What you should do: Below are the records; copy out every line that holds the word "data".

Material for this task:
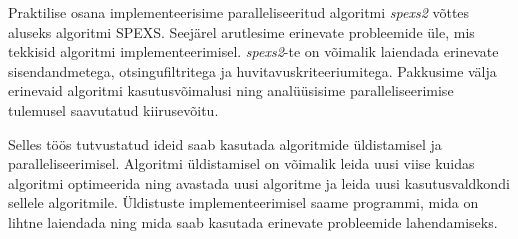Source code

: Praktilise osana implementeerisime paralleliseeritud algoritmi \emph{spexs2} võttes aluseks algoritmi SPEXS\cite{spexs}. Seejärel arutlesime erinevate probleemide üle, mis tekkisid algoritmi implementeerimisel. \emph{spexs2}-te on võimalik laiendada erinevate sisendandmetega, otsingufiltritega ja huvitavuskriteeriumitega. Pakkusime välja erinevaid algoritmi kasutusvõimalusi ning analüüsisime paralleliseerimise tulemusel saavutatud kiirusevõitu.

Selles töös tutvustatud ideid saab kasutada algoritmide üldistamisel ja paralleliseerimisel. Algoritmi üldistamisel on võimalik leida uusi viise kuidas algoritmi optimeerida ning avastada uusi algoritme ja leida uusi kasutusvaldkondi sellele algoritmile. Üldistuste implementeerimisel saame programmi, mida on lihtne laiendada ning mida saab kasutada erinevate probleemide lahendamiseks.

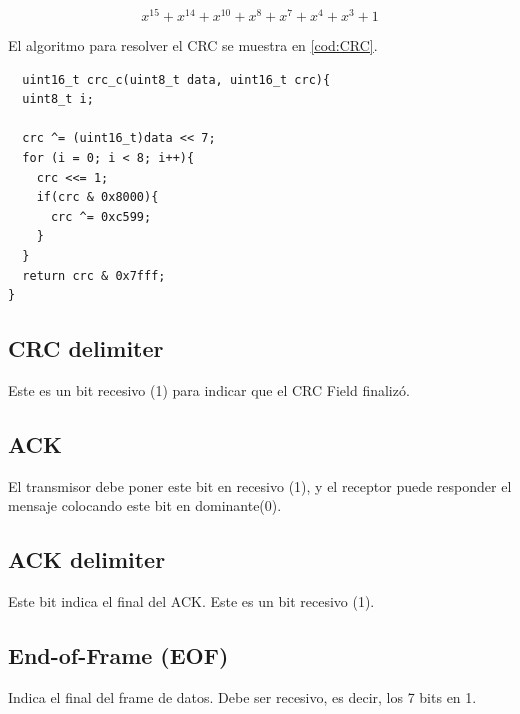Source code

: $$x^{15} + x^{14} + x^{10} + x^{8} + x^7 + x^4 + x^3 + 1$$

El algoritmo para resolver el CRC se muestra en \ref{cod:CRC}.

\begin{lstlisting}
  uint16_t crc_c(uint8_t data, uint16_t crc){
  uint8_t i;

  crc ^= (uint16_t)data << 7;
  for (i = 0; i < 8; i++){
    crc <<= 1;
    if(crc & 0x8000){
      crc ^= 0xc599;
    }
  }
  return crc & 0x7fff;
}
\end{lstlisting}

\subsection{ CRC delimiter}
Este es un bit recesivo (1) para indicar que el CRC Field finalizó.

\subsection{ ACK}
El transmisor debe poner este bit en recesivo (1), y el receptor puede responder
el mensaje colocando este bit en dominante(0).

\subsection{ ACK delimiter}
Este bit indica el final del ACK. Este es un bit recesivo (1).

\subsection{ End-of-Frame (EOF)}
Indica el final del frame de datos. Debe ser recesivo, es decir, los 7 bits en
1.
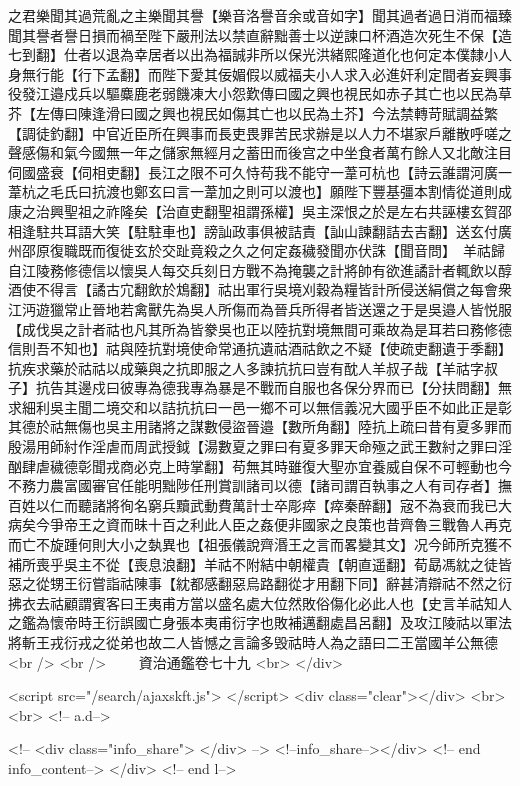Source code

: 之君樂聞其過荒亂之主樂聞其譽【樂音洛譽音余或音如字】聞其過者過日消而福臻聞其譽者譽日損而禍至陛下嚴刑法以禁直辭黜善士以逆諫口杯酒造次死生不保【造七到翻】仕者以退為幸居者以出為福誠非所以保光洪緒熙隆道化也何定本僕隸小人身無行能【行下孟翻】而陛下愛其佞媚假以威福夫小人求入必進奸利定間者妄興事役發江邉戍兵以驅麋鹿老弱饑凍大小怨歎傳曰國之興也視民如赤子其亡也以民為草芥【左傳曰陳逢滑曰國之興也視民如傷其亡也以民為土芥】今法禁轉苛賦調益繁【調徒釣翻】中官近臣所在興事而長吏畏罪苦民求辦是以人力不堪家戶離散呼嗟之聲感傷和氣今國無一年之儲家無經月之蓄田而後宫之中坐食者萬冇餘人又北敵注目伺國盛衰【伺相吏翻】長江之限不可久恃苟我不能守一葦可杭也【詩云誰謂河廣一葦杭之毛氏曰抗渡也鄭玄曰言一葦加之則可以渡也】願陛下豐基彊本割情從道則成康之治興聖祖之祚隆矣【治直吏翻聖祖謂孫權】吳主深恨之於是左右共誣樓玄賀邵相逢駐共耳語大笑【駐駐車也】謗訕政事俱被詰責【訕山諫翻詰去吉翻】送玄付廣州邵原復職既而復徙玄於交趾竟殺之久之何定姦穢發聞亦伏誅【聞音問】　羊祜歸自江陵務修德信以懷吳人每交兵刻日方戰不為掩襲之計將帥有欲進譎計者輒飲以醇酒使不得言【譎古宂翻飲於鴆翻】祜出軍行吳境刈穀為糧皆計所侵送絹償之每會衆江沔遊獵常止晉地若禽獸先為吳人所傷而為晉兵所得者皆送還之于是吳邉人皆悦服【成伐吳之計者祜也凡其所為皆豢吳也正以陸抗對境無間可乘故為是耳若曰務修德信則吾不知也】祜與陸抗對境使命常通抗遺祜酒祜飲之不疑【使疏吏翻遺于季翻】抗疾求藥於祜祜以成藥與之抗即服之人多諫抗抗曰豈有酖人羊叔子哉【羊祜字叔子】抗告其邊戍曰彼專為德我專為暴是不戰而自服也各保分界而已【分扶問翻】無求細利吳主聞二境交和以詰抗抗曰一邑一鄉不可以無信義况大國乎臣不如此正是彰其德於祜無傷也吳主用諸將之謀數侵盜晉邉【數所角翻】陸抗上疏曰昔有夏多罪而殷湯用師紂作淫虐而周武授鉞【湯數夏之罪曰有夏多罪天命殛之武王數紂之罪曰淫酗肆虐穢德彰聞戎商必克上時掌翻】苟無其時雖復大聖亦宜養威自保不可輕動也今不務力農富國審官任能明黜陟任刑賞訓諸司以德【諸司謂百執事之人有司存者】撫百姓以仁而聽諸將徇名窮兵黷武動費萬計士卒彫瘁【瘁秦醉翻】宼不為衰而我已大病矣今爭帝王之資而昧十百之利此人臣之姦便非國家之良策也昔齊魯三戰魯人再克而亡不旋踵何則大小之埶異也【祖張儀說齊湣王之言而畧變其文】况今師所克獲不補所喪乎吳主不從【喪息浪翻】羊祜不附結中朝權貴【朝直遥翻】荀勗馮紞之徒皆惡之從甥王衍嘗詣祜陳事【紞都感翻惡烏路翻從才用翻下同】辭甚清辯祜不然之衍拂衣去祜顧謂賓客曰王夷甫方當以盛名處大位然敗俗傷化必此人也【史言羊祜知人之鑑為懷帝時王衍誤國亡身張本夷甫衍字也敗補邁翻處昌呂翻】及攻江陵祜以軍法將斬王戎衍戎之從弟也故二人皆憾之言論多毁祜時人為之語曰二王當國羊公無德<br />
<br />
　　資治通鑑卷七十九  <br>
   </div> 

<script src="/search/ajaxskft.js"> </script>
 <div class="clear"></div>
<br>
<br>
 <!-- a.d-->

 <!--
<div class="info_share">
</div> 
-->
 <!--info_share--></div>   <!-- end info_content-->
  </div> <!-- end l-->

Exercise result:
  uint16_t crc_c(uint8_t data, uint16_t crc){
  crc ^= (uint16_t)data << 7;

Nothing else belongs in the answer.